Robert Jordan’s Wheel Of Time series is the definition of epic fantasy: 14 books, over 4 million words, 1500 named characters, a final battle between light and dark for the future of creation. The first season of Prime Video’s adaptation showed that it could be translated to the screen despite that size, and with all the excitement and characters intact. Now season two promises to raise the stakes, deepen the relationships and thrill us with some unexpected new threats.
“It’s a big melting pot of excitement over here,” says star and producer Rosamund Pike about the new season. “I always marvel at how the writers [of the show] might do the story by a different route to the books, but the things that really matter will appear.”
At the end of season one, we left our heroes broken and scattered. The Aes Sedai Moiraine (Pike) had been locked off from channeling the One Power (aka using magic), after their confrontation with evil, but she’s still trying to fulfil her lifelong mission of finding and protecting the Dragon Reborn: the prophesied figure who could save the world or destroy it. We finally learned, at the end of last season, that that Dragon is Rand al’Thor (Josha Stradowski), who has headed off on his own.
“He’s running away from the One Power,” says Stradowski, “but also running towards something. He needs to learn more about channelling, he has a mission. And it’s very dangerous.”
Meanwhile his friends are on their own. Perrin (Marcus Rutherford) is hunting down a crucial relic – “I don’t think I shot inside once,” says Rutherford of his work on this second season – while Egwene (Madeleine Madden) and Nynaeve (Zoe Robbins) have gone to follow in Moiraine’s footsteps and train as Aes Sedai.
“It's interesting to see these characters that we met, plucked out of their idyllic little village, grappling with these new characters and new threats and these very peculiar ways of being,” says Robbins.

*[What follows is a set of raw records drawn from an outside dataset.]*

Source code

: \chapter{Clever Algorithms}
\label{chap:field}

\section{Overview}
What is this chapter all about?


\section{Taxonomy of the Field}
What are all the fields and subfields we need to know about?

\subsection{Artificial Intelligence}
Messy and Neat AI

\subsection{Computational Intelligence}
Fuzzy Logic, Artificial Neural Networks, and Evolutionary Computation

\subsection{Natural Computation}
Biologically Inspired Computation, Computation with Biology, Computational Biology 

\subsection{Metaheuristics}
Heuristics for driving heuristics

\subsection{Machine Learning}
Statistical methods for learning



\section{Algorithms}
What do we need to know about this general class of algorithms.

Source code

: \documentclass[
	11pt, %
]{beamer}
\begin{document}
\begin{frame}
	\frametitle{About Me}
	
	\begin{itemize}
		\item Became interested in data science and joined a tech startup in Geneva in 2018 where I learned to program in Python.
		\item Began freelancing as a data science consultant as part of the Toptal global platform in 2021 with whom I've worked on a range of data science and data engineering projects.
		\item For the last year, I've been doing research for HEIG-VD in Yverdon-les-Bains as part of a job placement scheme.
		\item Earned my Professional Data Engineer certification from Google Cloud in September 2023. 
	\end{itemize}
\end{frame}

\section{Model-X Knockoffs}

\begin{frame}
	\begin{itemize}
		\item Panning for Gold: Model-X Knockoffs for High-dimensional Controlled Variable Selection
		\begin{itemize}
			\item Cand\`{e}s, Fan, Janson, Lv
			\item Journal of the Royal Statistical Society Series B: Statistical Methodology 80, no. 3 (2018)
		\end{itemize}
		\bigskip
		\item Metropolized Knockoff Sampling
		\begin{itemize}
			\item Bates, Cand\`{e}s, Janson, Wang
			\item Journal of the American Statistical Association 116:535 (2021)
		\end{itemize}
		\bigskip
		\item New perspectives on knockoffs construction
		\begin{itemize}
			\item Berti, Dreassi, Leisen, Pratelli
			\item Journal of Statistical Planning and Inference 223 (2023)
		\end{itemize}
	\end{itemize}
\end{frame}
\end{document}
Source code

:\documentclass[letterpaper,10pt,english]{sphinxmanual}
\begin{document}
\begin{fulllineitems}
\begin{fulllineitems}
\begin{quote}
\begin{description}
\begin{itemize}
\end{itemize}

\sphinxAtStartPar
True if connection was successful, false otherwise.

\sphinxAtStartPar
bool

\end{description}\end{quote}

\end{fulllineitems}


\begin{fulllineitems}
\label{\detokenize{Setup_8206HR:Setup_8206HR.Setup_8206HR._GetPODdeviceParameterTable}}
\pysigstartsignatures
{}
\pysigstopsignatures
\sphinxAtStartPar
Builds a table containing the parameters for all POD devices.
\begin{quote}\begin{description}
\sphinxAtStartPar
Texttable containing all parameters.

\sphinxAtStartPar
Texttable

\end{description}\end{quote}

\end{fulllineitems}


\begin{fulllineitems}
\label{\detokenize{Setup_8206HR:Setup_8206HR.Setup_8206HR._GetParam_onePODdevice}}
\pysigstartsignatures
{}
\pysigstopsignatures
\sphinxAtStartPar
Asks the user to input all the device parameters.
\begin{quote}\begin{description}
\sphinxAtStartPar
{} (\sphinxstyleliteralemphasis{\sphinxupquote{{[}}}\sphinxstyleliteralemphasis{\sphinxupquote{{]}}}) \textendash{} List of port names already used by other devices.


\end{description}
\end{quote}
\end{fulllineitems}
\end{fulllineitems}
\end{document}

“So much of season one was establishing this world,” agrees Madden. “In season two, we get to really see the characters’ internal struggles, and the power that lies within them. Some use it for good, some it corrupts.”

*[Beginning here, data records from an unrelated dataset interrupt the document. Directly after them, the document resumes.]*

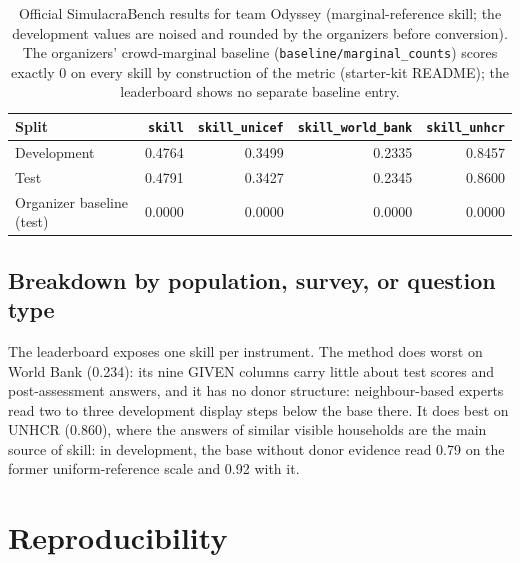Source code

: \documentclass{article}
\newcommand{\teamid}{Odyssey}
\begin{document}
\begin{table}[h]
  \centering
  \small
  \caption{Official SimulacraBench results for team \teamid{} (marginal-reference skill; the
  development values are noised and rounded by the organizers before conversion). The
  organizers' crowd-marginal baseline (\texttt{baseline/marginal\_counts}) scores exactly 0
  on every skill by construction of the metric (starter-kit README); the leaderboard shows no
  separate baseline entry.}
  \label{tab:results}
  \begin{tabular}{lrrrr}
    \toprule
    Split & \texttt{skill} & \texttt{skill\_unicef} & \texttt{skill\_world\_bank} & \texttt{skill\_unhcr} \\
    \midrule
    Development & 0.4764 & 0.3499 & 0.2335 & 0.8457 \\
    Test        & 0.4791 & 0.3427 & 0.2345 & 0.8600 \\
    Organizer baseline (test) & 0.0000 & 0.0000 & 0.0000 & 0.0000 \\
    \bottomrule
  \end{tabular}
\end{table}

\subsection{Breakdown by population, survey, or question type}
The leaderboard exposes one skill per instrument. The method does worst on World Bank
(0.234): its nine GIVEN columns carry little about test scores and post-assessment answers,
and it has no donor structure: neighbour-based experts read two to three development
display steps below the base there. It does best on UNHCR (0.860), where the answers of
similar visible households are the main source of skill: in development, the base without
donor evidence read 0.79 on the former uniform-reference scale and 0.92 with it.

\section{Reproducibility}
\label{sec:repro}
\end{document}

And sometimes it breaks hearts: as we rejoin the show, Moiraine is lashing out against her loyal warder, Lan (Daniel Henney). The tightknit group who left the Two Rivers, that idyllic village, are fracturing and spinning off, which has made this a very different and much bigger undertaking. Says Henney, “Season one bonded us for the long haul; we’re still very close as a cast. But it’s important for everyone to spread their wings and season two, I’m so proud of how the younger cast have stepped up. We went through a lot with the massive global pandemic, but it feels like a complete season: the pacing and the darker tone. It’s definitely gone right this season.”
So bring on more monsters, more ancient evil, terrifying invaders called the Seanchan. Bring on strange developments among the warlike Aiel, and more plotting among the Aes Sedai as they manoeuvre for power or for mysterious ends of their own.

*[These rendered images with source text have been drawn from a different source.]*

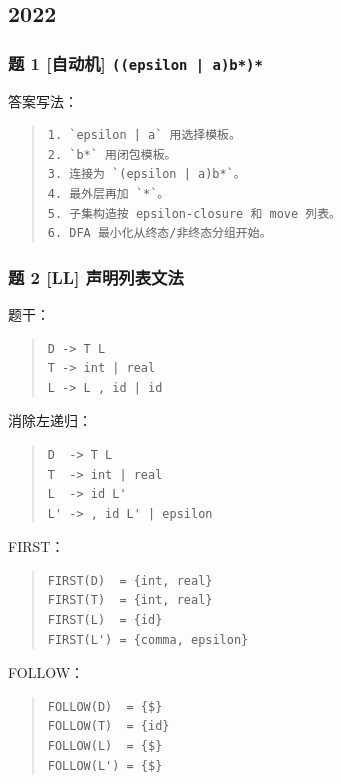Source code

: \documentclass[UTF8,zihao=-4]{ctexart}
\begin{document}
\subsection{2022}


\subsubsection{题 1 [自动机] \texttt{((epsilon | a)b*)*}}


答案写法：


\begin{quote}
\footnotesize
\begin{verbatim}
1. `epsilon | a` 用选择模板。
2. `b*` 用闭包模板。
3. 连接为 `(epsilon | a)b*`。
4. 最外层再加 `*`。
5. 子集构造按 epsilon-closure 和 move 列表。
6. DFA 最小化从终态/非终态分组开始。
\end{verbatim}
\end{quote}


\subsubsection{题 2 [LL] 声明列表文法}


题干：


\begin{quote}
\footnotesize
\begin{verbatim}
D -> T L
T -> int | real
L -> L , id | id
\end{verbatim}
\end{quote}


消除左递归：


\begin{quote}
\footnotesize
\begin{verbatim}
D  -> T L
T  -> int | real
L  -> id L'
L' -> , id L' | epsilon
\end{verbatim}
\end{quote}


FIRST：


\begin{quote}
\footnotesize
\begin{verbatim}
FIRST(D)  = {int, real}
FIRST(T)  = {int, real}
FIRST(L)  = {id}
FIRST(L') = {comma, epsilon}
\end{verbatim}
\end{quote}


FOLLOW：


\begin{quote}
\footnotesize
\begin{verbatim}
FOLLOW(D)  = {$}
FOLLOW(T)  = {id}
FOLLOW(L)  = {$}
FOLLOW(L') = {$}
\end{verbatim}
\end{quote}
\end{document}
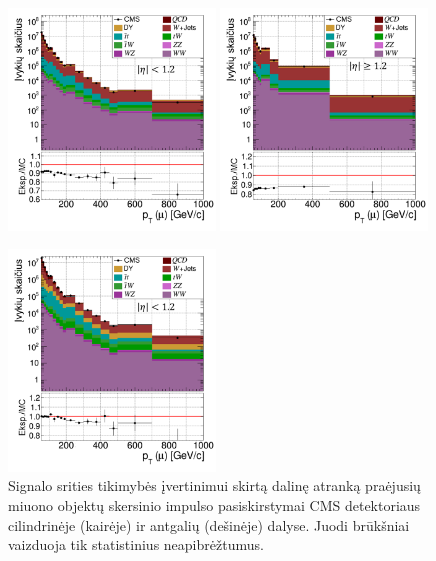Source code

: \documentclass[a4paper, 12pt, oneside]{article}
\begin{document}
\begin{figure}[t!]
	\RawFloats
	\includegraphics[width=0.49\textwidth]{Magistrinis/pT_mu_barrel.png}
	\includegraphics[width=0.49\textwidth]{Magistrinis/pT_mu_endcap.png}
	\caption{\label{fig:FRpT_mu}
		Signalo srities tikimybės įvertinimui skirtą dalinę atranką praėjusių miuono objektų skersinio
		impulso pasiskirstymai CMS detektoriaus cilindrinėje (kairėje) ir antgalių (dešinėje) dalyse.
		Juodi brūkšniai vaizduoja tik statistinius neapibrėžtumus.}
	\vspace{1cm}
	\includegraphics[width=0.49\textwidth]{Magistrinis/pT_mu_barrel_FIT.png}

\end{figure}
\end{document}

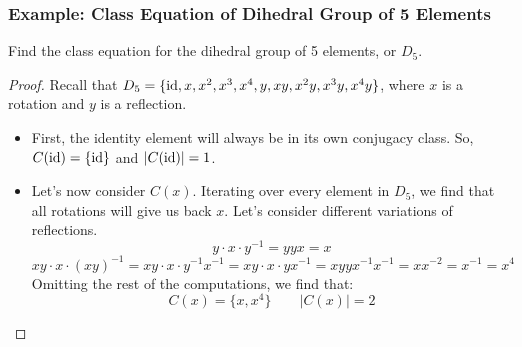 \documentclass[letterpaper]{article}
\begin{document}
\subsubsection{Example: Class Equation of Dihedral Group of 5 Elements}
Find the class equation for the dihedral group of 5 elements, or $D_5$. 

\begin{mdframed}
    \begin{proof}
        Recall that $D_5 = \{\operatorname{id}, x, x^2, x^3, x^4, y, xy, x^2 y, x^3 y, x^4 y\}$, where $x$ is a rotation and $y$ is a reflection. 
        \begin{itemize}
            \item First, the identity element will always be in its own conjugacy class. So, $C(\operatorname{id}) = \{\operatorname{id}\}$ and $|C(\operatorname{id})| = 1$. 
            
            \item Let's now consider $C(x)$. Iterating over every element in $D_5$, we find that all rotations will give us back $x$. Let's consider different variations of reflections.   
            \[y \cdot x \cdot y^{-1} = yyx = x\]
            \[xy \cdot x \cdot (xy)^{-1} = xy \cdot x \cdot y^{-1} x^{-1} = xy \cdot x \cdot y x^{-1} = xy y x^{-1} x^{-1} = x x^{-2} = x^{-1} = x^4\]
            Omitting the rest of the computations, we find that: 
            \[C(x) = \{x, x^4\} \qquad |C(x)| = 2\]
            

\end{itemize}
\end{proof}
\end{mdframed}
\end{document}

“This is a big step ahead because the lines have been drawn and you can just start painting and that's really where the fun lies,” says Stradowski of this season. “This TV show needed time to grow. It has its own life and I feel like season two, season three, it’s finding its own form and that’s really exciting.”
The first three episodes of The Wheel Of Time Season 2 arrive on Prime Video on 1 September.